+++ Data records +++

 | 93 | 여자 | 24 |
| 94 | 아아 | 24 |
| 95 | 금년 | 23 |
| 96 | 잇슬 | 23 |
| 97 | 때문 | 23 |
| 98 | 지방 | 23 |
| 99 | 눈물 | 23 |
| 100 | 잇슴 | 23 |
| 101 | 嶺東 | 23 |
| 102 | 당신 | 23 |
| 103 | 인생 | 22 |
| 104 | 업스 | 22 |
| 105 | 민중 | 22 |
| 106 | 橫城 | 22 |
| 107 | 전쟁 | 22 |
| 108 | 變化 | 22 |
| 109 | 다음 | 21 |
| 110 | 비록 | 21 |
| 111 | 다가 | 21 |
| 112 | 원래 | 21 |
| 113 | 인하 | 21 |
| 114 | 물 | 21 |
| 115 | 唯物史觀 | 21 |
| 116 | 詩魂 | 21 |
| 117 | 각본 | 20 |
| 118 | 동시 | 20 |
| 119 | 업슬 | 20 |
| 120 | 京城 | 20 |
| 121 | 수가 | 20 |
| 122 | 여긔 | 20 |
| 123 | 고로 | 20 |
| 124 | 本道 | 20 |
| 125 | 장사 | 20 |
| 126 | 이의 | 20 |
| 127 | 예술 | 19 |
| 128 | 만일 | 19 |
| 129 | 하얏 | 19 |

+++

Task directions - Repeat each record exactly. Omit nothing.

Result of this task -
 | 93 | 여자 | 24 |
| 94 | 아아 | 24 |
| 95 | 금년 | 23 |
| 96 | 잇슬 | 23 |
| 97 | 때문 | 23 |
| 98 | 지방 | 23 |
| 99 | 눈물 | 23 |
| 100 | 잇슴 | 23 |
| 101 | 嶺東 | 23 |
| 102 | 당신 | 23 |
| 103 | 인생 | 22 |
| 104 | 업스 | 22 |
| 105 | 민중 | 22 |
| 106 | 橫城 | 22 |
| 107 | 전쟁 | 22 |
| 108 | 變化 | 22 |
| 109 | 다음 | 21 |
| 110 | 비록 | 21 |
| 111 | 다가 | 21 |
| 112 | 원래 | 21 |
| 113 | 인하 | 21 |
| 114 | 물 | 21 |
| 115 | 唯物史觀 | 21 |
| 116 | 詩魂 | 21 |
| 117 | 각본 | 20 |
| 118 | 동시 | 20 |
| 119 | 업슬 | 20 |
| 120 | 京城 | 20 |
| 121 | 수가 | 20 |
| 122 | 여긔 | 20 |
| 123 | 고로 | 20 |
| 124 | 本道 | 20 |
| 125 | 장사 | 20 |
| 126 | 이의 | 20 |
| 127 | 예술 | 19 |
| 128 | 만일 | 19 |
| 129 | 하얏 | 19 |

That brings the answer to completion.